The first step in this guide is therefore to visualize the iommu groups:
for g in $(find /sys/kernel/iommu_groups/ -maxdepth 1 -mindepth 1 -type d | sort -V); do
echo "IOMMU group $(basename "$g"):"
for d in $(\ls -1 "$g"/devices/); do
echo -n $'\t'
lspci -Dnns "$d"
done
done
If you have some system critical devices in the same iommu group, you can stop reading now. (For example, the device that contains your root file system is in the same iommu group as the device that you want to pass through.) (If you really need to perform an automatic bisect, you could disable the iommu and modprobe vfio with the module parameter enable_unsafe_noiommu_mode=1.)
If the device you want to pass through is alone in the iommu group or only shared with devices that are not system critical, continue with the guide. Note that all devices, in the same iommu group as the device that you want to pass through, will be unavailable to the host while one device in the group is passed through.

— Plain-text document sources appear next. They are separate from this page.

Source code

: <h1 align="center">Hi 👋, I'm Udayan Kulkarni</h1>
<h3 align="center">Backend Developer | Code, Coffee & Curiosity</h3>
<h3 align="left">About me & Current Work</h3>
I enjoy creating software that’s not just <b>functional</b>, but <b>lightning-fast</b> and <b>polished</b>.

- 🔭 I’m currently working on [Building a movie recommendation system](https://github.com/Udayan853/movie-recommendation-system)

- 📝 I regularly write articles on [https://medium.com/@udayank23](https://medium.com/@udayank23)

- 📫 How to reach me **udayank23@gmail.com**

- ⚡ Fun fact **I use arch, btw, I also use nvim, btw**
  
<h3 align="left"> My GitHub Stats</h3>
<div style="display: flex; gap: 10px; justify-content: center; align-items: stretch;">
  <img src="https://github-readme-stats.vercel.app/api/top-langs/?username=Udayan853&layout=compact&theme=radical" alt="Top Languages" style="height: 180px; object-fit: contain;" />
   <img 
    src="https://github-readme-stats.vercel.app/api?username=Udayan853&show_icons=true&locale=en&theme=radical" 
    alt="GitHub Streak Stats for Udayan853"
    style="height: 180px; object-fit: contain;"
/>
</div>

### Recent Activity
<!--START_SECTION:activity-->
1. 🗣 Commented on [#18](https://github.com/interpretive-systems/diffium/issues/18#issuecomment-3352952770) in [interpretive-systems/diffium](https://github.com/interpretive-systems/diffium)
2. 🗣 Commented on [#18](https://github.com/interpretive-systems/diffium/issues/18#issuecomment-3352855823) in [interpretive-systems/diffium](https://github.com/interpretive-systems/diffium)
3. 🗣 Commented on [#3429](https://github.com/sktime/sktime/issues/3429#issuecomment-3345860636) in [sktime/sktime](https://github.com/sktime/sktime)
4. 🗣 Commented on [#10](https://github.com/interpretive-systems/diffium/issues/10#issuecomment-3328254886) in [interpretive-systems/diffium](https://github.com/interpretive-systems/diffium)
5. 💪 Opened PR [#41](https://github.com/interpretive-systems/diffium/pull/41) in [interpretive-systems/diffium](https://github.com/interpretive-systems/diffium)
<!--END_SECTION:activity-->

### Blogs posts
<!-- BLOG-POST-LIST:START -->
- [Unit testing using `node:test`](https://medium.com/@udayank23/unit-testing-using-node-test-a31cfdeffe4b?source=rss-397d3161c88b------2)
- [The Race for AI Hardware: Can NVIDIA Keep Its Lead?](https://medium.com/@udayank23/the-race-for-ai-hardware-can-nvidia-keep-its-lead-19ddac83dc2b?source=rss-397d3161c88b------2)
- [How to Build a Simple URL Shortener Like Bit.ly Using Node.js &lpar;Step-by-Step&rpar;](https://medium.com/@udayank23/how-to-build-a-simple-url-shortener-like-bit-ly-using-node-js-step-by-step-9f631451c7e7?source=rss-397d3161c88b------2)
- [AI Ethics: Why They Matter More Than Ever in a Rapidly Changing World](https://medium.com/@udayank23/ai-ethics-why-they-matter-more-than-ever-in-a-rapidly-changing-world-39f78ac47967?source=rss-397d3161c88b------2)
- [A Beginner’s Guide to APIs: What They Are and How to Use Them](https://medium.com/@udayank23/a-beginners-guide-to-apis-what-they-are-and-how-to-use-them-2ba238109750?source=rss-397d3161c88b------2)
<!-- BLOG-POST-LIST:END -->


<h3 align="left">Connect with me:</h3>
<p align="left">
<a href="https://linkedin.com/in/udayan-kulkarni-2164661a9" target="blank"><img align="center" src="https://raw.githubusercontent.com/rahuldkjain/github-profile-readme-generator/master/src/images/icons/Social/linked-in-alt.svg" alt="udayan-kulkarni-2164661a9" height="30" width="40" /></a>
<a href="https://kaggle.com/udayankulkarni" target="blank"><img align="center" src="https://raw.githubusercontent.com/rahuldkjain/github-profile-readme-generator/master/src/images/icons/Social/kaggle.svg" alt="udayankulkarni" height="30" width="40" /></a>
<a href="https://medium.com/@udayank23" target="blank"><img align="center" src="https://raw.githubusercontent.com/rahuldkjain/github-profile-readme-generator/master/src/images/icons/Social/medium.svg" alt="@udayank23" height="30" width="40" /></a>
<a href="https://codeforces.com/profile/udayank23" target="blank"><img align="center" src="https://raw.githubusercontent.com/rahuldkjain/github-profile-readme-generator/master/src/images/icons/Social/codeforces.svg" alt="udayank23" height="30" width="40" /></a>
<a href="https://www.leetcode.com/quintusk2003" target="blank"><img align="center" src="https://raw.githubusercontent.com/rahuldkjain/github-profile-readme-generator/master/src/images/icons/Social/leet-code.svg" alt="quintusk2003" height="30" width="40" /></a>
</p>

Install QEMU. On Ubuntu/Debian:
sudo apt install qemu-system-x86 qemu-utils
or on Fedora/RHEL:
sudo dnf install qemu-system-x86 qemu-img
Create a new directory were you will keep the new code, e.g.:
mkdir ~/src
Clone and build the kernel that you will run inside QEMU:
cd ~/src
git clone git://git.kernel.org/pub/scm/linux/kernel/git/torvalds/linux.git
cd linux
make defconfig
./scripts/config --enable CONFIG_BTRFS_FS
./scripts/config --enable CONFIG_BTRFS_FS_POSIX_ACL
./scripts/config --enable CONFIG_PSI
./scripts/config --enable CONFIG_MEMCG
./scripts/config --enable CONFIG_CRYPTO_LZO
./scripts/config --enable CONFIG_ZRAM
./scripts/config --enable CONFIG_ZRAM_DEF_COMP_LZORLE
make olddefconfig
make -j$(nproc)
Create a new directory were you will keep the QEMU scripts and data, e.g.:
mkdir ~/qemu-data
Get a QEMU friendly rootfs image (this guide uses Fedora) using:
cd ~/qemu-data
wget https://download.fedoraproject.org/pub/fedora/linux/releases/40/Cloud/x86_64/images/Fedora-Cloud-Base-UEFI-UKI.x86_64-40-1.14.qcow2
Create a new image that will be used as our rootfs, based on the Fedora image that we just downloaded. It will not modify the Fedora image we just downloaded. Differences will be saved in fedora-rootfs-overlay.img. It will not take up 128 GB, it will simply allow it to grow up to that size, since this new file will automatically increase in size when we install new packages.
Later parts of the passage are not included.